Logical representations of the domain knowledge have been used in several frameworks under the umbrella term of SRL models. These include Constrained Conditional Models (Roth and Yih, 2004; Chang et al., 2012), Bayesian Logic Programs (Milch et al., 2005; Kersting and Raedt, 2008), Markov Logic Networks (Richardson and Domingos, 2006), and Probabilistic Soft Logic models (Broecheler et al., 2010). The logical representations in these frameworks are usually grounded and generate data instances which form the underlying probabilistic graphical models of various kinds. In Roth and Yih (2004), propositional logical formulas are converted into linear inequalities that constrain the output of structured learning problems. SRL models do not necessarily consider logical reasoning. Nevertheless, the relational and logical representations provide a compact and expressive mean for higher order information that can potentially be exploited for efficient inference. Representing domain knowledge along with the data has been a major component of deductive databases such as Datalog (Gottlob et al., 1989), while expressing uncertainties in the data has been considered in probabilistic databases (Suciu et al., 2011). An example of a deductive database that represents uncertainties, is ProPPR (Wang et al., 2014), which has been augmented to learn the probabilities of the facts in the database using neural techniques in TensorLog (Cohen et al., 2017). Learning the structure of SRL models has also been considered11 and shown to be successful in many applications (Natarajan et al., 2014).

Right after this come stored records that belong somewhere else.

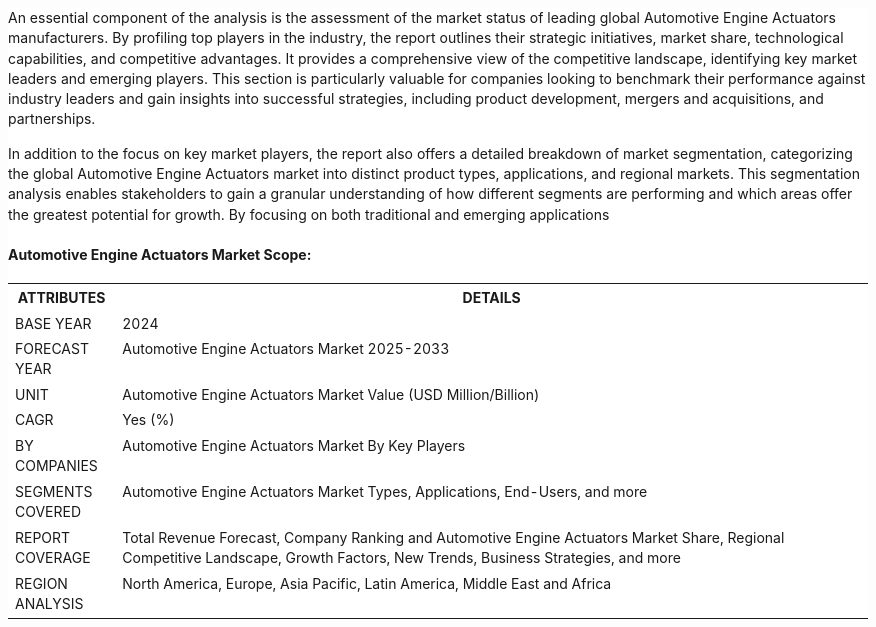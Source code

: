 An essential component of the analysis is the assessment of the market status of leading global Automotive Engine Actuators manufacturers. By profiling top players in the industry, the report outlines their strategic initiatives, market share, technological capabilities, and competitive advantages. It provides a comprehensive view of the competitive landscape, identifying key market leaders and emerging players. This section is particularly valuable for companies looking to benchmark their performance against industry leaders and gain insights into successful strategies, including product development, mergers and acquisitions, and partnerships.

In addition to the focus on key market players, the report also offers a detailed breakdown of market segmentation, categorizing the global Automotive Engine Actuators market into distinct product types, applications, and regional markets. This segmentation analysis enables stakeholders to gain a granular understanding of how different segments are performing and which areas offer the greatest potential for growth. By focusing on both traditional and emerging applications

<h4>Automotive Engine Actuators Market Scope:</h4>
<table>
<tr>
<th>ATTRIBUTES</th>
<th>DETAILS</th>
</tr>
<tr>
<td>BASE YEAR</td>
<td>2024</td>
</tr>
<tr>
<td>FORECAST YEAR</td>
<td>Automotive Engine Actuators Market 2025-2033</td>
</tr>
<tr>
<td>UNIT</td>
<td>Automotive Engine Actuators Market Value (USD Million/Billion)</td>
<tr>
<td>CAGR</td>
<td>Yes (%)</td>
</tr>
</tr>
<tr>
<td>BY COMPANIES</td>
<td>Automotive Engine Actuators Market By Key Players</td>
</tr>
<tr>
<td>SEGMENTS COVERED</td>
<td>Automotive Engine Actuators Market Types, Applications, End-Users, and more</td>
</tr>
<tr>
<td>REPORT COVERAGE</td>
<td>Total Revenue Forecast, Company Ranking and Automotive Engine Actuators Market Share, Regional Competitive Landscape, Growth Factors, New Trends, Business Strategies, and more</td>
</tr>
<tr>
<td>REGION ANALYSIS</td>
<td>North America, Europe, Asia Pacific, Latin America, Middle East and Africa</td>
</tr>
</table>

Logical programming is the basis of most AOP languages too—a main example is the GOLOG family (Lesp et al., 1994; Lespérance et al., 1996). The knowledge about the beliefs, capabilities and decisions of intelligent systems is declaratively programmed using such languages, and used by agent for reasoning and intelligent decision making (Shoham, 1993).
Procedural Knowledge. One form of procedural knowledge is the knowledge about a specific task that an intelligent agent is supposed to perform. While knowledge about the data-items, concepts and their relationships is naturally expressed via logical formalisms and in a declarative form, for some domains these representations are less convenient. For example, while the rules of a game (including the legal actions and the goal) could be described in logic, the recipe for cooking a dish or calling a person by phone are inherently procedural and include a sequence of actions. Depending on the application, we should be able to describe both types of domain knowledge in the learning models. Current programming languages take one of the two mentioned approaches, not both. For example, to program a procedure in Prolog, the code needs to be written in the form of logical rules in a way that the interpreted semantics by Prolog lead to running the intended procedure. This can make writing very simple procedures somewhat unintuitive and difficult to code properly unless the programmer is very experienced with Prolog and its formal semantics.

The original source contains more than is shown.